### How to complete this task
The pictures do not belong in the copy. Restate all of the records word for word.

### Data provided

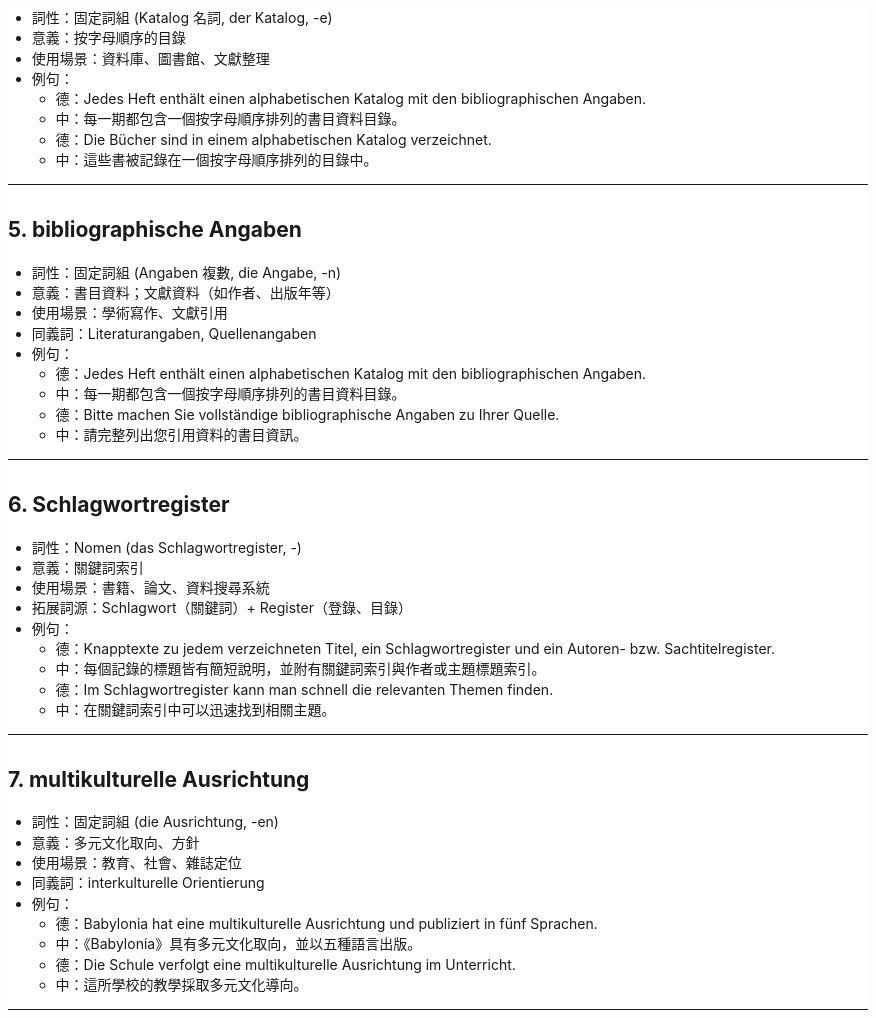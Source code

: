 - 詞性：固定詞組 (Katalog 名詞, der Katalog, -e)
- 意義：按字母順序的目錄
- 使用場景：資料庫、圖書館、文獻整理
- 例句：
  - 德：Jedes Heft enthält einen alphabetischen Katalog mit den bibliographischen Angaben.
  - 中：每一期都包含一個按字母順序排列的書目資料目錄。
  - 德：Die Bücher sind in einem alphabetischen Katalog verzeichnet.
  - 中：這些書被記錄在一個按字母順序排列的目錄中。

---

## 5. bibliographische Angaben

- 詞性：固定詞組 (Angaben 複數, die Angabe, -n)
- 意義：書目資料；文獻資料（如作者、出版年等）
- 使用場景：學術寫作、文獻引用
- 同義詞：Literaturangaben, Quellenangaben
- 例句：
  - 德：Jedes Heft enthält einen alphabetischen Katalog mit den bibliographischen Angaben.
  - 中：每一期都包含一個按字母順序排列的書目資料目錄。
  - 德：Bitte machen Sie vollständige bibliographische Angaben zu Ihrer Quelle.
  - 中：請完整列出您引用資料的書目資訊。

---

## 6. Schlagwortregister

- 詞性：Nomen (das Schlagwortregister, -)
- 意義：關鍵詞索引
- 使用場景：書籍、論文、資料搜尋系統
- 拓展詞源：Schlagwort（關鍵詞）+ Register（登錄、目錄）
- 例句：
  - 德：Knapptexte zu jedem verzeichneten Titel, ein Schlagwortregister und ein Autoren- bzw. Sachtitelregister.
  - 中：每個記錄的標題皆有簡短說明，並附有關鍵詞索引與作者或主題標題索引。
  - 德：Im Schlagwortregister kann man schnell die relevanten Themen finden.
  - 中：在關鍵詞索引中可以迅速找到相關主題。

---

## 7. multikulturelle Ausrichtung

- 詞性：固定詞組 (die Ausrichtung, -en)
- 意義：多元文化取向、方針
- 使用場景：教育、社會、雜誌定位
- 同義詞：interkulturelle Orientierung
- 例句：
  - 德：Babylonia hat eine multikulturelle Ausrichtung und publiziert in fünf Sprachen.
  - 中：《Babylonia》具有多元文化取向，並以五種語言出版。
  - 德：Die Schule verfolgt eine multikulturelle Ausrichtung im Unterricht.
  - 中：這所學校的教學採取多元文化導向。

---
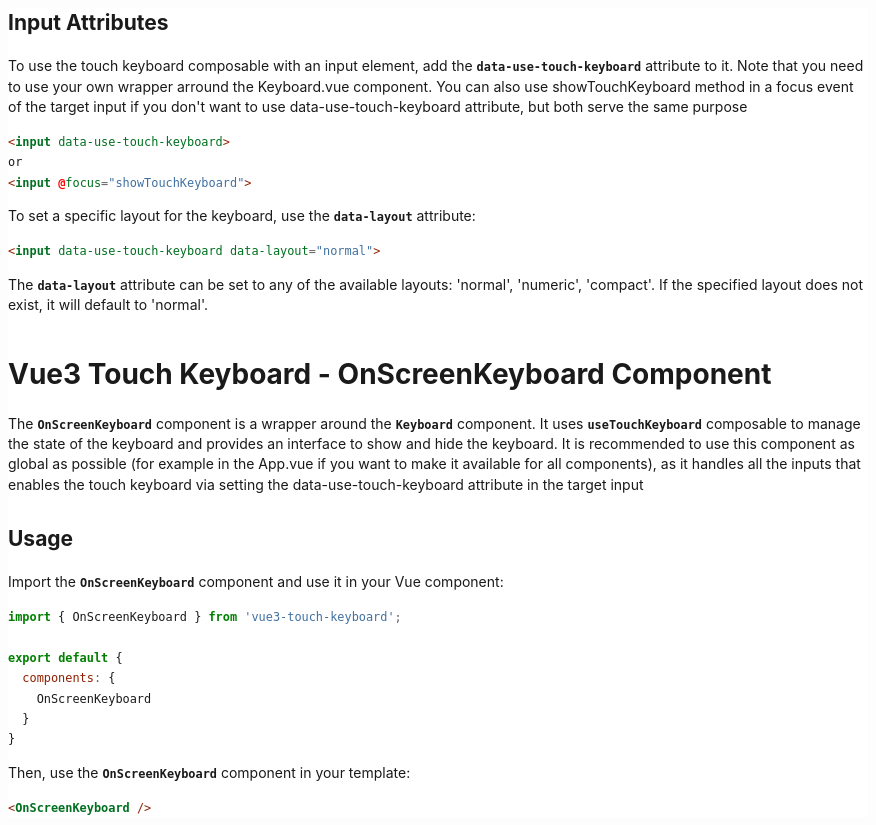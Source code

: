 ## **Input Attributes**

To use the touch keyboard composable with an input element, add the **`data-use-touch-keyboard`** attribute to it.
Note that you need to use your own wrapper arround the Keyboard.vue component.
You can also use showTouchKeyboard method in a focus event of the target input if you don't want to use data-use-touch-keyboard attribute, but both serve the same purpose 

```html
<input data-use-touch-keyboard>
or
<input @focus="showTouchKeyboard">

```

To set a specific layout for the keyboard, use the **`data-layout`** attribute:

```html
<input data-use-touch-keyboard data-layout="normal">

```

The **`data-layout`** attribute can be set to any of the available layouts: 'normal', 'numeric', 'compact'. If the specified layout does not exist, it will default to 'normal'.

# **Vue3 Touch Keyboard - OnScreenKeyboard Component**

The **`OnScreenKeyboard`** component is a wrapper around the **`Keyboard`** component. It uses  **`useTouchKeyboard`** composable to manage the state of the keyboard and provides an interface to show and hide the keyboard.
It is recommended to use this component as global as possible (for example in the App.vue if you want to make it available for all components), as it handles all the inputs that enables the touch keyboard via setting the data-use-touch-keyboard attribute in the target input

## **Usage**

Import the **`OnScreenKeyboard`** component and use it in your Vue component:

```jsx
import { OnScreenKeyboard } from 'vue3-touch-keyboard';

export default {
  components: {
    OnScreenKeyboard
  }
}

```

Then, use the **`OnScreenKeyboard`** component in your template:

```html
<OnScreenKeyboard />

```
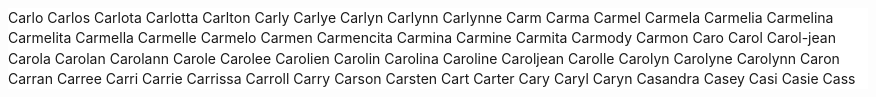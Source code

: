 Carlo
Carlos
Carlota
Carlotta
Carlton
Carly
Carlye
Carlyn
Carlynn
Carlynne
Carm
Carma
Carmel
Carmela
Carmelia
Carmelina
Carmelita
Carmella
Carmelle
Carmelo
Carmen
Carmencita
Carmina
Carmine
Carmita
Carmody
Carmon
Caro
Carol
Carol-jean
Carola
Carolan
Carolann
Carole
Carolee
Carolien
Carolin
Carolina
Caroline
Caroljean
Carolle
Carolyn
Carolyne
Carolynn
Caron
Carran
Carree
Carri
Carrie
Carrissa
Carroll
Carry
Carson
Carsten
Cart
Carter
Cary
Caryl
Caryn
Casandra
Casey
Casi
Casie
Cass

### Task response
Source code

: - 詞性：固定詞組 (Katalog 名詞, der Katalog, -e)
- 意義：按字母順序的目錄
- 使用場景：資料庫、圖書館、文獻整理
- 例句：
  - 德：Jedes Heft enthält einen alphabetischen Katalog mit den bibliographischen Angaben.
  - 中：每一期都包含一個按字母順序排列的書目資料目錄。
  - 德：Die Bücher sind in einem alphabetischen Katalog verzeichnet.
  - 中：這些書被記錄在一個按字母順序排列的目錄中。

---

## 5. bibliographische Angaben

- 詞性：固定詞組 (Angaben 複數, die Angabe, -n)
- 意義：書目資料；文獻資料（如作者、出版年等）
- 使用場景：學術寫作、文獻引用
- 同義詞：Literaturangaben, Quellenangaben
- 例句：
  - 德：Jedes Heft enthält einen alphabetischen Katalog mit den bibliographischen Angaben.
  - 中：每一期都包含一個按字母順序排列的書目資料目錄。
  - 德：Bitte machen Sie vollständige bibliographische Angaben zu Ihrer Quelle.
  - 中：請完整列出您引用資料的書目資訊。

---

## 6. Schlagwortregister

- 詞性：Nomen (das Schlagwortregister, -)
- 意義：關鍵詞索引
- 使用場景：書籍、論文、資料搜尋系統
- 拓展詞源：Schlagwort（關鍵詞）+ Register（登錄、目錄）
- 例句：
  - 德：Knapptexte zu jedem verzeichneten Titel, ein Schlagwortregister und ein Autoren- bzw. Sachtitelregister.
  - 中：每個記錄的標題皆有簡短說明，並附有關鍵詞索引與作者或主題標題索引。
  - 德：Im Schlagwortregister kann man schnell die relevanten Themen finden.
  - 中：在關鍵詞索引中可以迅速找到相關主題。

---

## 7. multikulturelle Ausrichtung

- 詞性：固定詞組 (die Ausrichtung, -en)
- 意義：多元文化取向、方針
- 使用場景：教育、社會、雜誌定位
- 同義詞：interkulturelle Orientierung
- 例句：
  - 德：Babylonia hat eine multikulturelle Ausrichtung und publiziert in fünf Sprachen.
  - 中：《Babylonia》具有多元文化取向，並以五種語言出版。
  - 德：Die Schule verfolgt eine multikulturelle Ausrichtung im Unterricht.
  - 中：這所學校的教學採取多元文化導向。

---
Source code

: ## **Input Attributes**

To use the touch keyboard composable with an input element, add the **`data-use-touch-keyboard`** attribute to it.
Note that you need to use your own wrapper arround the Keyboard.vue component.
You can also use showTouchKeyboard method in a focus event of the target input if you don't want to use data-use-touch-keyboard attribute, but both serve the same purpose 

```html
<input data-use-touch-keyboard>
or
<input @focus="showTouchKeyboard">

```

To set a specific layout for the keyboard, use the **`data-layout`** attribute:

```html
<input data-use-touch-keyboard data-layout="normal">

```

The **`data-layout`** attribute can be set to any of the available layouts: 'normal', 'numeric', 'compact'. If the specified layout does not exist, it will default to 'normal'.

# **Vue3 Touch Keyboard - OnScreenKeyboard Component**

The **`OnScreenKeyboard`** component is a wrapper around the **`Keyboard`** component. It uses  **`useTouchKeyboard`** composable to manage the state of the keyboard and provides an interface to show and hide the keyboard.
It is recommended to use this component as global as possible (for example in the App.vue if you want to make it available for all components), as it handles all the inputs that enables the touch keyboard via setting the data-use-touch-keyboard attribute in the target input

## **Usage**

Import the **`OnScreenKeyboard`** component and use it in your Vue component:

```jsx
import { OnScreenKeyboard } from 'vue3-touch-keyboard';

export default {
  components: {
    OnScreenKeyboard
  }
}

```

Then, use the **`OnScreenKeyboard`** component in your template:

```html
<OnScreenKeyboard />

```
Source code

: Carlo
Carlos
Carlota
Carlotta
Carlton
Carly
Carlye
Carlyn
Carlynn
Carlynne
Carm
Carma
Carmel
Carmela
Carmelia
Carmelina
Carmelita
Carmella
Carmelle
Carmelo
Carmen
Carmencita
Carmina
Carmine
Carmita
Carmody
Carmon
Caro
Carol
Carol-jean
Carola
Carolan
Carolann
Carole
Carolee
Carolien
Carolin
Carolina
Caroline
Caroljean
Carolle
Carolyn
Carolyne
Carolynn
Caron
Carran
Carree
Carri
Carrie
Carrissa
Carroll
Carry
Carson
Carsten
Cart
Carter
Cary
Caryl
Caryn
Casandra
Casey
Casi
Casie
Cass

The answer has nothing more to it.